18 February 2018 – La Vanguardia
Spain’s large cities, led by Madrid and Barcelona, are running out of developable land on which to build homes, primarily due to administrative obstacles, according to experts, who warn that this shortage is pushing up final prices.
The urban planning regulations establish very long turn-around times and are very rigid when it comes to changing the use of land to be able to adapt plots to the demands of citizens, according to the Managing Director of the property developer association Asprima, Daniel Cuervo.
Moreover, the political changes in the town halls typically involve changes in the development plans for cities, which means more delays in the land management process.
In his opinion, the regulations need to be simplified, to make them more agile, and legal certainty needs to be strengthened.
Cuervo has advocated placing the responsibility for large city urban planning in the hands of a body of independent experts who would decide what is best for citizens, without their decisions being affected by political ideologies.
Currently, in Madrid, there is developable land ready for the construction of around 20,000 homes, according to Cuervo, who points out that, although there are lots of plots, they cannot be used because they have “legal problems” and are indivisible, which complicates their use as sites for house building.
“In Madrid and the metropolitan area of Barcelona, there is land under development but the political decisions of the town halls to suspend urban developments is leading to an increase in the prices of buildable land and, therefore, in house prices”, he added.
The President of Quabit, Félix Abánades, underlines that the shortage of land and tensions in prices “are happening only in certain areas of the large cities” and recalls that, currently, the average price of land is less than half the value it reached in 2007.
“In general, as property developers, we are being more rigorous in our purchases”, said Abánades, who indicates that Spain currently has enough buildable land for approximately 1.5 million homes.
At the current and forecast rates of construction, “that land will supply the market for the next 8 to 10 years”, but in some very specific areas, such as Madrid, Barcelona, Málaga, Bilbao and certain coastal towns, land needs to be developed as a priority.
In his opinion, if there is a shortage of land today it’s because, during the years of the crisis, all of the urban planning management processes were suspended. Moreover, “absolutely essential” projects are still being blocked in cities such as Madrid, including the Castellana Norte project and several developments in the south-east of the capital.
“It is essential that the administrations streamline urban land management, and facilitate and promote the processing of new urban plans”, he said.
Property developers are facing enormous difficulties in the generation of buildable land and there is a paradox in that the areas with the most acute shortages of land are precisely those where demand for housing is highest. Ultimately, that is hurting buyers the most because homes are becoming more expensive, according to sources at Neinor Homes.
The stoppage caused by the crisis led to a mismatch between the creation of buildable land by the authorities and the absorption of that land by the property developers, say sources at the property developer.
“It should be possible to reach an agreement between the politicians, businessmen and technicians to enable a more efficient way of managing the land”, according to Neinor.

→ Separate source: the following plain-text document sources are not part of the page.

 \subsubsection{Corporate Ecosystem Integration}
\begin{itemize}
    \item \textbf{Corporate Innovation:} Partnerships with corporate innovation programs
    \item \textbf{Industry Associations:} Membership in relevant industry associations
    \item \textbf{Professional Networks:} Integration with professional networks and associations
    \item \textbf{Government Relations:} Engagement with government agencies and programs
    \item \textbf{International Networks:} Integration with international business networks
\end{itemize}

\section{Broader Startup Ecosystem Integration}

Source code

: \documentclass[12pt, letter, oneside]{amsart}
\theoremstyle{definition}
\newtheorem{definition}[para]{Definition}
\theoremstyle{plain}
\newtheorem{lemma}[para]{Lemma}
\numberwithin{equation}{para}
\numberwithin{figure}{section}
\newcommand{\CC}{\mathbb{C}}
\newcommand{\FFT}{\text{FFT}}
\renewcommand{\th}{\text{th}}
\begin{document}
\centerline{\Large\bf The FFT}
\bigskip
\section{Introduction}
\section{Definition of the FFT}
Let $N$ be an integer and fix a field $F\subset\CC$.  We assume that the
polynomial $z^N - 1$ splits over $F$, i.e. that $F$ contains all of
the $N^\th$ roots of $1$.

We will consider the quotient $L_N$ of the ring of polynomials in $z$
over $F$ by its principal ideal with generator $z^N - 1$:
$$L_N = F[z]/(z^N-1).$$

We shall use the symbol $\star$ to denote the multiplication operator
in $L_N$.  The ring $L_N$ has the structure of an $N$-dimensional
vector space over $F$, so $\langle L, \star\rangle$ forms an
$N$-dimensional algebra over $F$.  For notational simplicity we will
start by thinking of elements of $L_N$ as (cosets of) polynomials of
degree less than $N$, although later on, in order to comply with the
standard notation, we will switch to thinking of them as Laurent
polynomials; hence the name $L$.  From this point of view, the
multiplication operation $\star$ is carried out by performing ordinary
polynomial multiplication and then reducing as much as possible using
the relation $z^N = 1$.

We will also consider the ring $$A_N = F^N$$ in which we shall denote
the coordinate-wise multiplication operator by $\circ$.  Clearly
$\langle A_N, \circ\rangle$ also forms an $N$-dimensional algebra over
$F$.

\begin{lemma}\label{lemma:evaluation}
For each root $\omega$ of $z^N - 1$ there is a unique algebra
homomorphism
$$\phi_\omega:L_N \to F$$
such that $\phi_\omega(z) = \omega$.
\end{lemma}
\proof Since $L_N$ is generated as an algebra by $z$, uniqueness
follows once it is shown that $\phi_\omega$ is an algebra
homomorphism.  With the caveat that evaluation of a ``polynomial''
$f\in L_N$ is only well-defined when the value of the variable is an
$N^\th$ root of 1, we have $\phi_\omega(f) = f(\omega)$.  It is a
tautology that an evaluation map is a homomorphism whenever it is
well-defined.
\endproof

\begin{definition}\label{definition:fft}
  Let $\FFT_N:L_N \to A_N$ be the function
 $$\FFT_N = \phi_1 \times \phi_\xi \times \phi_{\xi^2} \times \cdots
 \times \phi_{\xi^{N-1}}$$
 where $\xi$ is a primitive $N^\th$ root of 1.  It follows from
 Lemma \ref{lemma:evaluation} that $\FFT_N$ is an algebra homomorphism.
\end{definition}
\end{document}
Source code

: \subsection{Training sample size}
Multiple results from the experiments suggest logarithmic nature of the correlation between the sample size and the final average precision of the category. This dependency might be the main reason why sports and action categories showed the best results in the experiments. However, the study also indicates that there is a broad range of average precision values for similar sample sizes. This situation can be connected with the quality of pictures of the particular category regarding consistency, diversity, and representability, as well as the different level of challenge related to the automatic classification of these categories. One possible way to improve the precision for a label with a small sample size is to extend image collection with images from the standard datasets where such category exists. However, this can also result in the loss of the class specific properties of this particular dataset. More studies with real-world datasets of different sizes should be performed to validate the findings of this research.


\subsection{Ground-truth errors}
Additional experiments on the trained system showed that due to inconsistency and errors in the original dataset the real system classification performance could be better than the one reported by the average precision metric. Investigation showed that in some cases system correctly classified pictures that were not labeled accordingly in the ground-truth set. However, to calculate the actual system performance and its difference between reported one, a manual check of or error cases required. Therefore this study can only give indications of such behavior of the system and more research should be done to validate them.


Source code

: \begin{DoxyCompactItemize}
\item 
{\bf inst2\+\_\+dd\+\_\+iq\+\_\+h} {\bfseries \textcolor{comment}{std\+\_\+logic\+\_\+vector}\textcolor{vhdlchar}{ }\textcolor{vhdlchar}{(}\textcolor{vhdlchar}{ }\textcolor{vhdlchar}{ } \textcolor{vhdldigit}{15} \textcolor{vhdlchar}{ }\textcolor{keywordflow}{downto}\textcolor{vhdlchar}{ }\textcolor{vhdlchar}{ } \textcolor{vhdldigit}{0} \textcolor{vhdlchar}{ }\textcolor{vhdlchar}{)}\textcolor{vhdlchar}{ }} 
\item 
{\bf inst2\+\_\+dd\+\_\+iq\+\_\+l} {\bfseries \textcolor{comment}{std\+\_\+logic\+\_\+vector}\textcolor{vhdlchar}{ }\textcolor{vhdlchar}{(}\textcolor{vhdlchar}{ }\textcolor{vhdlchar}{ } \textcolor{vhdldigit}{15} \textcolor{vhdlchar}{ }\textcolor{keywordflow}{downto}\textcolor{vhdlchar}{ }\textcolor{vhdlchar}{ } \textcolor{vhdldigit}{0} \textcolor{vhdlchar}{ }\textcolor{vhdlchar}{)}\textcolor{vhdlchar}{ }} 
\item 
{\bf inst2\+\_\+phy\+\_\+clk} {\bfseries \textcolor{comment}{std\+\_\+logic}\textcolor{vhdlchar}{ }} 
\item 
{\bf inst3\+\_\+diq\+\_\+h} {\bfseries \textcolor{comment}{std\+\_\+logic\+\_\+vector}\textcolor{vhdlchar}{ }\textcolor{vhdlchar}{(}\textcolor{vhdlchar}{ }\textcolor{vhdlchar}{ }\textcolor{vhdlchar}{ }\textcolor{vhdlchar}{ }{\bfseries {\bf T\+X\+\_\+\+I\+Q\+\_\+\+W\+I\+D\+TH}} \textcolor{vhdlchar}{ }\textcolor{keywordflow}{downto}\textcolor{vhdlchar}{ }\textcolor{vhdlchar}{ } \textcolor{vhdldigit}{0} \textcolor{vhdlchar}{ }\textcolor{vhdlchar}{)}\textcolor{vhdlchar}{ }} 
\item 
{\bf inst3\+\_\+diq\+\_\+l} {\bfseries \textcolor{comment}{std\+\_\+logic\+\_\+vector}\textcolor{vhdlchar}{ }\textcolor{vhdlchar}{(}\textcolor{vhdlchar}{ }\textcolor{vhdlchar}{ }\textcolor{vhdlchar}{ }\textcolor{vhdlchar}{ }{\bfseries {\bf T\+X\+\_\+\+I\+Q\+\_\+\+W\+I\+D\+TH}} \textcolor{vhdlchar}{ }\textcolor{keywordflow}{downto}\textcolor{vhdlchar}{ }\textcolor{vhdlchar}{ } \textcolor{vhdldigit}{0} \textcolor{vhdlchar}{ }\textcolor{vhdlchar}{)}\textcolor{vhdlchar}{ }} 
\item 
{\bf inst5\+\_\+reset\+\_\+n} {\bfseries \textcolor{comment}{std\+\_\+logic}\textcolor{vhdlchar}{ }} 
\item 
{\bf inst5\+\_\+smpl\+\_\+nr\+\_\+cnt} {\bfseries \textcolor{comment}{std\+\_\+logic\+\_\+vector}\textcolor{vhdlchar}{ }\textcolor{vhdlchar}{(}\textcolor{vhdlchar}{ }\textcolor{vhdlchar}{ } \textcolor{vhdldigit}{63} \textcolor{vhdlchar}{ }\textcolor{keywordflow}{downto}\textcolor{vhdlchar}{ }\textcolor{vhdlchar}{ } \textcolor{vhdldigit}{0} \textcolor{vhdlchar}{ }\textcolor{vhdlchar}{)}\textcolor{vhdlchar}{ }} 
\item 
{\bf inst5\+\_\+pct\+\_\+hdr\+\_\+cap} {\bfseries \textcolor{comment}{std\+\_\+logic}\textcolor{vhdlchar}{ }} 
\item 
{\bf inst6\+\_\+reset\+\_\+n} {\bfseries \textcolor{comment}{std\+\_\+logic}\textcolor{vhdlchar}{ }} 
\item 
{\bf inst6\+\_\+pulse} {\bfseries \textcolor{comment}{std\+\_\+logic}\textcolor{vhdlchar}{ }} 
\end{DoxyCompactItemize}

The CEO of Aedas Homes, David Martínez, added that, as demand recovers and the stock of homes decreases, inflationary tensions are arising in terms of the available land.
The urban transformation process in Spain (from land not suitable for development to developable land) is tremendously complex, causing processing times to lengthen beyond what is “reasonable and desirable”, increasing the investment required to build homes (…).
Spain is a country where new-build homes suffer from “lots of administrative obstacles” says the Head of Research at Pisos.com, Ferran Font, who laments that the municipal administrations do not facilitate the creation of suitable new products for the consumer, given that they forecast less demand, which, in turn, puts upward pressure on second-hand house prices.
To avoid that “it would help to have greater openness and more dialogue on the part of the municipal administrations, given that new build properties could help to decongest the most central districts of our cities and move pressure away from them towards peripheral neighbourhoods, whose expansion is being compromised by excessively slow decision making”, he added.